__ACTIVITY__. Could you copy every line in the listing below that has the word "optional"?

__RECORDS TO PROCESS__.
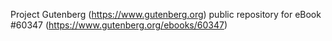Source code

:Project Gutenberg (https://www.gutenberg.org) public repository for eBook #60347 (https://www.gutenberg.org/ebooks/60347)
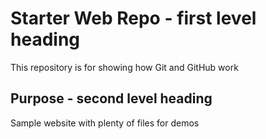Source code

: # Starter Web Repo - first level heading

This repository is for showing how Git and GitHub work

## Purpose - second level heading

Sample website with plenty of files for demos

* * *

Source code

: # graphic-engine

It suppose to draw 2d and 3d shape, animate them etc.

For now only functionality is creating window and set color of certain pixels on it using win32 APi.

---

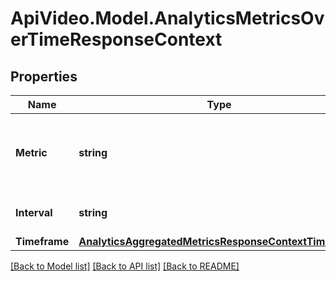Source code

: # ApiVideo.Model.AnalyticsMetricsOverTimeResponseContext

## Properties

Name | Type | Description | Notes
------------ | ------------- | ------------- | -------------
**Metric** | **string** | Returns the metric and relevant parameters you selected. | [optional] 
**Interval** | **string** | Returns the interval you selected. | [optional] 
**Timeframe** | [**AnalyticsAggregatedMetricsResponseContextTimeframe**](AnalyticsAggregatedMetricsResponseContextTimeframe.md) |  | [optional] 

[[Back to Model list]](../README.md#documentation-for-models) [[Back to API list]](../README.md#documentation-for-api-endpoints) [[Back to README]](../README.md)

__WRITTEN SOLUTION__.
**Metric** | **string** | Returns the metric and relevant parameters you selected. | [optional] 
**Interval** | **string** | Returns the interval you selected. | [optional] 
**Timeframe** | [**AnalyticsAggregatedMetricsResponseContextTimeframe**](AnalyticsAggregatedMetricsResponseContextTimeframe.md) |  | [optional] 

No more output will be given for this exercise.